“Three Days of Rage” — opens up with a declaration from the former SF anarcho-punk band Crucifix: “Peace, or annihilation,” a dial tone, and then the guitar and drums kick in. The underground film is centered on three critical, consecutive days of antiwar protest in San Francisco — the day before the start of the Gulf War, the first day of U.S. military operations, and the day after — in January 1991.

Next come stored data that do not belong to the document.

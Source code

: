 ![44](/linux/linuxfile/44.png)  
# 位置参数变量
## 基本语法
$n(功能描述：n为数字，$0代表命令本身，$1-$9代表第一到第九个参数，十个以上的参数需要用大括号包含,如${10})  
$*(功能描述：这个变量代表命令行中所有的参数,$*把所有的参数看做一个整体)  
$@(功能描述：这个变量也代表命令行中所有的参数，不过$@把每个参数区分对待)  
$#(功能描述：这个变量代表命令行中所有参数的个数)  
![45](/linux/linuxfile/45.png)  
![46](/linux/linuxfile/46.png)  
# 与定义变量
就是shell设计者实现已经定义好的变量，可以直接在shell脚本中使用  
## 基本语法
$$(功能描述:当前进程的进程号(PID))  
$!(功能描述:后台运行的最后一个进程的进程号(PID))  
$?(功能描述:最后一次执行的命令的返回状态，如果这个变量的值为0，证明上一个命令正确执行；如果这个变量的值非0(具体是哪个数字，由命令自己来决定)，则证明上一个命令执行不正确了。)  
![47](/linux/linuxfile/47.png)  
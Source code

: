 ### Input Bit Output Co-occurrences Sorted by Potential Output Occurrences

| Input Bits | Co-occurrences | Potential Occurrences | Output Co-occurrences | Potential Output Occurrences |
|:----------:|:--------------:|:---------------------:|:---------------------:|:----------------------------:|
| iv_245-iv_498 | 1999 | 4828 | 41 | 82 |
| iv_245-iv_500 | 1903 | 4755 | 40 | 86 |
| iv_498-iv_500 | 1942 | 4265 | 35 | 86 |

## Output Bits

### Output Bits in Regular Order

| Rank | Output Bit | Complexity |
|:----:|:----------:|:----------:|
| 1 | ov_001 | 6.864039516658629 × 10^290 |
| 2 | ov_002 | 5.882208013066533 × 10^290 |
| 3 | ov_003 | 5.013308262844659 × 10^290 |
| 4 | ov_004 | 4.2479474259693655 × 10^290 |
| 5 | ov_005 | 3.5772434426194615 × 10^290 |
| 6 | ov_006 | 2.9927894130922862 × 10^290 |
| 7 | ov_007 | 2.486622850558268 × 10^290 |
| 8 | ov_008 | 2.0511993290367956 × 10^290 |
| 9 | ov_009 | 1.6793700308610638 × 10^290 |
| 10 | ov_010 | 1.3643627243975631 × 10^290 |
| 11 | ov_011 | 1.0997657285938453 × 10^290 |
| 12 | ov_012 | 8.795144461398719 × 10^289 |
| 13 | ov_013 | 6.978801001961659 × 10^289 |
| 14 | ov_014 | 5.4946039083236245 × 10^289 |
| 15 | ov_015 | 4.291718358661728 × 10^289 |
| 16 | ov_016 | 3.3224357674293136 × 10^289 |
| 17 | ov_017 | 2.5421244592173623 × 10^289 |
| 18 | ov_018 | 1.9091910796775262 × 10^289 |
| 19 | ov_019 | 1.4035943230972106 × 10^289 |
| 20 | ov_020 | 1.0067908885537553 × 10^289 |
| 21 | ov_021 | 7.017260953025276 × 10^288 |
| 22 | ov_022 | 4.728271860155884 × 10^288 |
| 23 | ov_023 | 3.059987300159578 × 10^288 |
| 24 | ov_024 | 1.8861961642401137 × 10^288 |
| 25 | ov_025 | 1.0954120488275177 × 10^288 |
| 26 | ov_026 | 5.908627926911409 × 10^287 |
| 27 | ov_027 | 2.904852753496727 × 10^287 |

Filmmaker Michael Kavanagh tells the story of the “Three Days of Rage” from within the heart of the protests, using his own camcorder footage alongside newsreel clips and shots of printed flyers to create a decentralized non-narrative that speaks more to the momentum and potential of the crowd than to any overarching history. This position within the immediately-present rage protects the sense of hope, possibility, and experimentality inherent in such an expression, and it suspends the viewer in this unique moment after-Vietnam but before the world-we-know-now is born: before 20 years in Afghanistan and over a decade in Iraq; before the newest incursions into Yemen, Syria, Libya, Iran; before drone strikes; before aid trucks became military tactics and hospitals became graveyards; before this chapter of the US-funded Israeli genocide against Palestinians.
Before NGOs demobilized swaths of people and surveillance capitalism threatened to kneecap the rest, 20,000 people were brought together by word of mouth, a few printed flyers, and a spontaneous, uniting rage. The rhythm, tone, and energy in “Three Days of Rage” is markedly different from the scene today, and is an important point of reference for what we’ve carried over and what we’ve lost over the last three decades of movement.
On the morning of the Day 1, one protestor tells a reporter that they’ve formed a parade around the Federal Building that has no start and no stop, just a continuous flow. “Three Days of Rage” is one instantiation in this long parade, this long history of riot, revolt, and resistance that has no beginning and has no end, that imperfectly passes (sometimes dropping entirely, only to skip a generation and be discovered again by the next) from one hand to the next the tactics, the lessons, the forms and the substance and the poetry and the anger of a people united.